Hamburgs Riesenmasken geben noch immer Rätsel auf

Die beiden Hareicha-Masken gehören zu den eindrucksvollsten Artefakten, die im Museum für Völkerkunde zu finden sind. Für die Besucher, die die mehr als sieben Meter hohen Werke im Gewölbesaal im ersten Stockwerk des Museumsgebäudes an der Rothenbaumchaussee betrachten, wirken sie mysteriös. Aber sie geben auch der Wissenschaft noch eine Menge Rätsel auf. Ursprünglich besaß das Museum sogar vier dieser Kunstwerke. Mitglieder der Hamburger Südsee-Expedition hatten sie 1909 bei der Ethnie der Baining an der Nordküste von Neubritannien erworben. Die Insel gehörte zur damaligen Kolonie Deutsch-Neuguinea.

Eine dieser Masken wurde später dem Nationalmuseum Kopenhagen übergeben, im Tausch gegen Alltagsgegenstände der Inuit - aus heutiger Sicht kein gutes Geschäft. Eine zweite ursprünglich Hamburger Maske befindet sich heute im New Yorker Metropolitan Museum of Art. "Wie sie dorthin gelangt ist, lässt sich bis heute nicht klären", sagt die Ethnologin Dr. Antje Kelm, die sich seit Langem intensiv mit der Geschichte dieser Masken beschäftigt hat. Sie sind so schwer, dass sie bei rituellen Anlässen zwar von einem Tänzer getragen werden konnten, allerdings mussten sie von Assistenten mit langen Stangen gestützt werden. Museen in Berlin, Dresden und Bremen besitzen weitere Exemplare.

Seit Ende der Kolonialzeit werden derartige Artefakte nicht mehr hergestellt. Weltweit gibt es nur noch etwa ein Dutzend Hareicha-Masken, die aufgrund ihrer Ausdruckskraft zu den Spitzenleistungen der Südseekunst gerechnet werden.
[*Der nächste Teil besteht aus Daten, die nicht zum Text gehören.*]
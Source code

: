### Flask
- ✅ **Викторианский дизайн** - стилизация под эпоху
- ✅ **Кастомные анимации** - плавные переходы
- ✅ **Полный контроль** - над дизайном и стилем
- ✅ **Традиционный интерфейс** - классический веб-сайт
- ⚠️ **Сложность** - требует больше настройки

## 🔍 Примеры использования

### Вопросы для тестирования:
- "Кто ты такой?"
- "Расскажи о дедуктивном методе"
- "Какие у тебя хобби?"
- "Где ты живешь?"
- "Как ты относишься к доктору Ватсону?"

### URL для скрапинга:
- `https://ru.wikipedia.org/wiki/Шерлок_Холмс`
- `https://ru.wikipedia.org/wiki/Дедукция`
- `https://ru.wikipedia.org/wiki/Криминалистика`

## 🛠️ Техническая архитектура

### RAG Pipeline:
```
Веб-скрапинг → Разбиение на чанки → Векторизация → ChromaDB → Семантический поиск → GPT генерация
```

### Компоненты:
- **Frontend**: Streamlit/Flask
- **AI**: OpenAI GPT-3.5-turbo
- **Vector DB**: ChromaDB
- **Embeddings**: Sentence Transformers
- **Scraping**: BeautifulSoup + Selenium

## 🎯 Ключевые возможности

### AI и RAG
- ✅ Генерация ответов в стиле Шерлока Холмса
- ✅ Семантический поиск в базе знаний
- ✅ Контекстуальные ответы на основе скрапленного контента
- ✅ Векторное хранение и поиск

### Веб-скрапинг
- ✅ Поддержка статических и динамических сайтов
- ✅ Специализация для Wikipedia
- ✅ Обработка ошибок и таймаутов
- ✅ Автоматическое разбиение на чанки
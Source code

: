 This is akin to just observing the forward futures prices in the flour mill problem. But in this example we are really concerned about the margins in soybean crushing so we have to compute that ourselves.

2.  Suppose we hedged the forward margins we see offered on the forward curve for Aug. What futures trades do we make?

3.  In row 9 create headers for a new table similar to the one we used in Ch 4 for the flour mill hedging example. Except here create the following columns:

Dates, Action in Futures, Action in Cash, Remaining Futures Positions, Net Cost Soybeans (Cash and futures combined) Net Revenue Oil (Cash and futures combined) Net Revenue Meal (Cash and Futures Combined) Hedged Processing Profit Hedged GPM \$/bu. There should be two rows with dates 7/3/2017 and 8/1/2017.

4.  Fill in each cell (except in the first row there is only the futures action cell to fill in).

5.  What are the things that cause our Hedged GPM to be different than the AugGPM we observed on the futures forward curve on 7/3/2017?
Daher ist es eigentlich verwunderlich, dass sie noch so viele Rätsel aufgeben. Nach bisheriger Auffassung verkörpern die beiden Hamburger Exemplare das Urelternpaar der Menschheit. Dr. Kelm hatte Zweifel an dieser eigentlich durch nichts belegten These.

Bei ihren Forschungen in Papua-Neuguinea ließ sie sich von Angehörigen der Baining die Mythen dieses Volkes erzählen. Und stieß dabei immer wieder auf die furchterregenden Gestalten der menschenfressenden Riesen. "Das sind Geister, die große Mäuler haben. Und auch die Mäuler unserer Hareicha-Masken sind so groß, dass sie einen Menschen verschlingen könnten", meint die Ethnologin.

Als Antje Kelm erst in diesem Jahr wieder einigen Baining Fotos der Hamburger Masken zeigte, waren diese zwar fasziniert, aber ratlos. So etwas hatten sie noch nie gesehen. Nur ein katholischer Priester erinnert sich. Er behauptet, dass bei einem Zeremoniell anlässlich seiner Priesterweihe im Jahr 1982 Masken dieser Art getanzt hätten. Das wäre eine Sensation, nur belegen lässt es sich nicht. Der Priester gab Dr. Kelm zwar eine VHS-Videoaufzeichnung dieses Tanzes mit, doch durch das tropische Klima war die Kassette unbrauchbar geworden. Jetzt befindet sie sich im Hamburger Museum für Völkerkunde, wo man nach einer Möglichkeit sucht, sie zu restaurieren. Ob das gelingt, ist fraglich, und so könnte es sein, dass das Geheimnis der Hareicha auch künftig ungelüftet bleibt.